## Activity
From the entries that follow, report every line in which "Introduction" occurs.

## Provided material

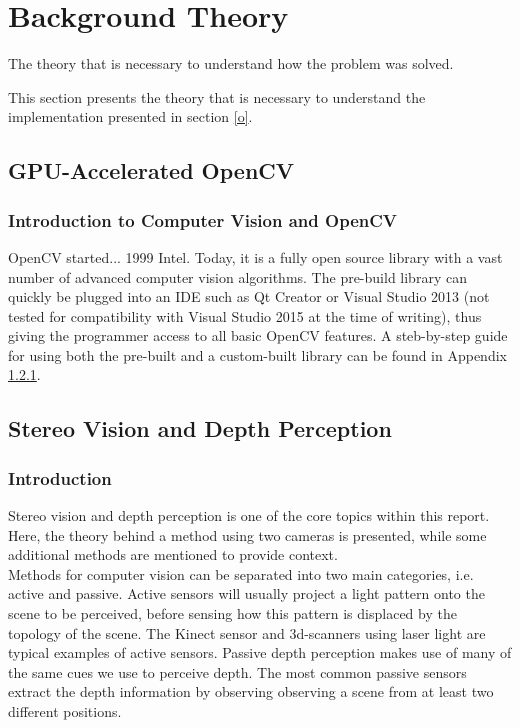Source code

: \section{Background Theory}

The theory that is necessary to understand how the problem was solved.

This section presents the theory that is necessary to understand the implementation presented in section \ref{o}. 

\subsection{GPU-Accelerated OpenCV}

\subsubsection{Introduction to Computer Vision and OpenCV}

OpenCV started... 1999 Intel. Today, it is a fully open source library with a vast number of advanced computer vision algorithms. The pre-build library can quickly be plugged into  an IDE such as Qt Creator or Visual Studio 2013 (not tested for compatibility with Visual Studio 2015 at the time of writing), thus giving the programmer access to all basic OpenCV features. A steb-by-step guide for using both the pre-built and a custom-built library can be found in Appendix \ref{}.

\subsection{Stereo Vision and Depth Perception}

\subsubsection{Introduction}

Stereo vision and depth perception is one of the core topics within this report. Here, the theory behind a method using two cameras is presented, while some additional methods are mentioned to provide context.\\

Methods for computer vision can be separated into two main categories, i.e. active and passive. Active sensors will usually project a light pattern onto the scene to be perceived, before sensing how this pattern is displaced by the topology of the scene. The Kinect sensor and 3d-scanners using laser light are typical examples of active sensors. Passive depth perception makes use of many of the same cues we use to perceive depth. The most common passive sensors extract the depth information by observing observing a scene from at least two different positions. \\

==

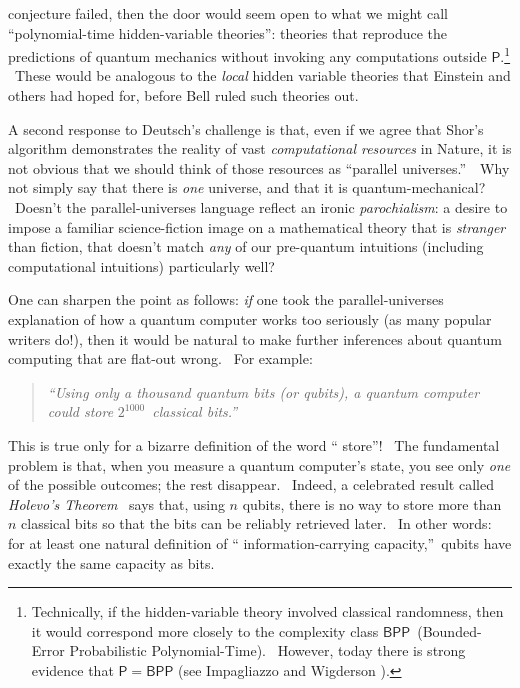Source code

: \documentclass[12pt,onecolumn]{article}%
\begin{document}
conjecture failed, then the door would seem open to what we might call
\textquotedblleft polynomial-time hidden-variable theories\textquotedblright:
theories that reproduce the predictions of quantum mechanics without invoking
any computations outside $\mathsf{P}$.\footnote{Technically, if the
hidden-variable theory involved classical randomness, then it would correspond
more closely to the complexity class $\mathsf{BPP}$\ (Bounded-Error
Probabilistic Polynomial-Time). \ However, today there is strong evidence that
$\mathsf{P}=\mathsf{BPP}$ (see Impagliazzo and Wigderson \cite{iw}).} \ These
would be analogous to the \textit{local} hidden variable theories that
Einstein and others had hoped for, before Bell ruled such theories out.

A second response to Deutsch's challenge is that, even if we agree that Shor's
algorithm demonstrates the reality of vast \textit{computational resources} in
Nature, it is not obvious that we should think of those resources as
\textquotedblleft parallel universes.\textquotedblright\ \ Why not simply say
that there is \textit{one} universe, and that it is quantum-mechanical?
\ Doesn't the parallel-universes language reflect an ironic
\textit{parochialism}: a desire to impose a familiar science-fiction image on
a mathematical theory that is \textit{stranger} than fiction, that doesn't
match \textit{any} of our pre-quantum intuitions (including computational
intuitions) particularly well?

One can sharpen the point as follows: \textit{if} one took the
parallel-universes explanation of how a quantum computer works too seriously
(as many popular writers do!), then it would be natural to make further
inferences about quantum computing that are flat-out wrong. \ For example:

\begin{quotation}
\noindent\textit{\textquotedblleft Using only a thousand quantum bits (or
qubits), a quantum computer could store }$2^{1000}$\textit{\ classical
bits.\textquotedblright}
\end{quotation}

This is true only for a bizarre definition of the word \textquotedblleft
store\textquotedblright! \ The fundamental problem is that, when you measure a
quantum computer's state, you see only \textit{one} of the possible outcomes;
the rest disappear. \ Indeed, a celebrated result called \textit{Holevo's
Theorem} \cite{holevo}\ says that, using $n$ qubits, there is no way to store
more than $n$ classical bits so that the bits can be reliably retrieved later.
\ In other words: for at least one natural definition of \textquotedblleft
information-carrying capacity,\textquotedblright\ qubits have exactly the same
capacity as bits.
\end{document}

==

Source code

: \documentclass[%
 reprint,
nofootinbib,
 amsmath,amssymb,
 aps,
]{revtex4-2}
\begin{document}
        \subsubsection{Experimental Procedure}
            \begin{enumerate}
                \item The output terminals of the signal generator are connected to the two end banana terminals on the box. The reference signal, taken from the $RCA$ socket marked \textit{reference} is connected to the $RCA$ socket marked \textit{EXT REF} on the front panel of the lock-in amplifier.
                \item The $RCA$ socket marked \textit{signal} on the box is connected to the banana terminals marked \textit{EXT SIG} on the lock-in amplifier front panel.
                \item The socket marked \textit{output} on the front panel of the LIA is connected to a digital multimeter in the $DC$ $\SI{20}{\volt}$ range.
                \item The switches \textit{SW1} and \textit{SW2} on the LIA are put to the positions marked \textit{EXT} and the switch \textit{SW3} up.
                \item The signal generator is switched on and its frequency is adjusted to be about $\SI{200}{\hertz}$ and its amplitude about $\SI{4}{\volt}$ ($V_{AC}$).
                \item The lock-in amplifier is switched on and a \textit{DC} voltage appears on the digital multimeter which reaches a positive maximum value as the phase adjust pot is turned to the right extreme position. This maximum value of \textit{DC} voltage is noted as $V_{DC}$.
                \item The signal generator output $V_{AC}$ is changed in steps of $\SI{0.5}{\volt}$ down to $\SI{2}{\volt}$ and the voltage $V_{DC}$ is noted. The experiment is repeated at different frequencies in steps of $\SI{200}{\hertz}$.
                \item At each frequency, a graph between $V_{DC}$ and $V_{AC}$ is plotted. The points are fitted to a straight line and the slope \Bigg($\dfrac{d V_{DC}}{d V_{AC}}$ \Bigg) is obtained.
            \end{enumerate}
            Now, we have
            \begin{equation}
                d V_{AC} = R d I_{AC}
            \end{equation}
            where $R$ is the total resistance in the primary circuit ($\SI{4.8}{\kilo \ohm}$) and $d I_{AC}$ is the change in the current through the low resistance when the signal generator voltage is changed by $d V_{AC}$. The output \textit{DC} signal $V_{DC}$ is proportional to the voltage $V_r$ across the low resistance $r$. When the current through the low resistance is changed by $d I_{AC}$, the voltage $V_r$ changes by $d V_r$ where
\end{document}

## Solution for this task
\subsubsection{Introduction to Computer Vision and OpenCV}
\subsubsection{Introduction}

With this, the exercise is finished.